Many files look too small in https://dumps.wikimedia.org/frwiki/20181020/. For instance, pages-meta-current decreased by 38% compared to the previous dump:
frwiki-20181001-pages-meta-current.xml.bz2 5.5 GB
frwiki-20181020-pages-meta-current.xml.bz2 3.4 GB

Event Timeline

Some of the stub dumps have incomplete data, almost certainly due to T207628. I'll audit all stub dumps and rerun any that are short, along with the recombine steps and the various page content dumps.

I've checked all wikis that have fewer pages in stubs from the Oct 20 run than the Oct 1 run. The following wikis need reruns of some jobs: frwiki, trwiki, arwiki
I'll determine which stub files are incomplete, rerun those and then rerun the steps dependent on those new files.
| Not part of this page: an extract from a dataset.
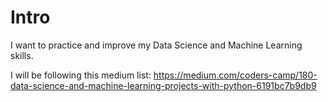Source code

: # Intro

I want to practice and improve my Data Science and Machine Learning skills. 

I will be following this medium list: https://medium.com/coders-camp/180-data-science-and-machine-learning-projects-with-python-6191bc7b9db9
Jobs and parts of jobs that need to be rerun:

  • frwiki: stubs articles, meta-current, meta-history 3 and 6 ; pages-articles, pages-meta-current 3 and 6; stubs recombine; pages-articles recombine; pages-meta-current recombine; multistream-bz2
  • arwiki: stubs articles, meta-current, meta-history 4; pages-articles, pages-meta-current 4; stubs recombine; pages-articles recombine; pages-meta-current recombine; multistream-bz2
  • trwiki: stubs articles, meta-current, meta-history (entire file); pages-articles, pages-meta-current (entire file); multistream-bz2

I believe all the bad files have been moved out of the way and status files updated with failure for the specific jobs; I have rescheduled the dumps cron and it has restarted on snapshot1009. I'll be keeping an eye on it to make sure all the files and jobs we want are rerun.

All three wikis seem to have rerun the corresponding stubs jobs and are progressing slowly through the rest of the steps. I'll be checking on them this weekend, and double-checking to be sure that all the content is there too.

ArielGlenn claimed this task.

All three wikis have completed their runs and the files look complete. Closing this ticket.